Staat rüstet auf und bedroht Immigranten, Linke und Arbeiter!

Es war ein abscheuliches rassistisches Verbrechen, als neun Menschen mit Migrationshintergrund am 22. Juli in München erschossen wurden. Der Täter war ein faschistischer Schüler, der sich den fünften Jahrestag vom Massenmord des Faschisten Anders Breivik an sozialdemokratischen Jugendlichen in Norwegen aussuchte, um zuzuschlagen. In derselben Woche gab es zwei furchtbare terroristische Anschläge bei Würzburg (18. Juli) und in Ansbach (24. Juli), mutmaßlich durchgeführt von Sympathisanten des IS. In Ansbach wurden etwa 12 Menschen durch den Sprengsatz verletzt, mit dem sich ein Flüchtling aus Syrien selbst in die Luft sprengte. In der Nähe von Würzburg ging ein 17-jähriger Jugendlicher, wahrscheinlich afghanischer Herkunft, mit Axt und Messer bewaffnet in einem Zug auf Touristen aus Hongkong los und verletzte fünf Menschen schwer.
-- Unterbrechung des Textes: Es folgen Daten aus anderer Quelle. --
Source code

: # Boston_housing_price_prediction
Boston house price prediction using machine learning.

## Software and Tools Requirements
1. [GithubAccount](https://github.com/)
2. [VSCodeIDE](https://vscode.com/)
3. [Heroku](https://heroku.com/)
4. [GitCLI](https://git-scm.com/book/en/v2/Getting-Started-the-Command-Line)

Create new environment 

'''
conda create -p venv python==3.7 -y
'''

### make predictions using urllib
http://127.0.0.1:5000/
Der bürgerliche Staat hatte offensichtlich nur auf eine Gelegenheit gewartet, seine Unterdrückungsmaschinerie in Gang zu setzen. In München wurde am Freitagabend nach der Tat die gesamte Stadt lahmgelegt mit der fadenscheinigen Begründung, die Polizei würde nach mehreren Tätern mit Langwaffen suchen. Der Stachus wurde abgeriegelt, der komplette Nahverkehr bis zum Samstagmorgen lahmgelegt und die gesamte Bevölkerung der drittgrößten Stadt Deutschlands aufgefordert, in ihren Häusern zu bleiben. 2300 Polizeiund Sicherheitskräfte, darunter die GSG 9 (Spezialeinheit der Bundespolizei), waren im Einsatz. 44 Mann von der österreichischen Antiterroreinheit Cobra wurden per Hubschrauber eingeflogen. Kriegsministerin von der Leyen alarmierte 100 Soldaten eines Feldjägerregiments, um ihrer Forderung, Bundeswehreinsätze im Inneren noch weiter zu erleichtern, praktischen Nachdruck zu verleihen.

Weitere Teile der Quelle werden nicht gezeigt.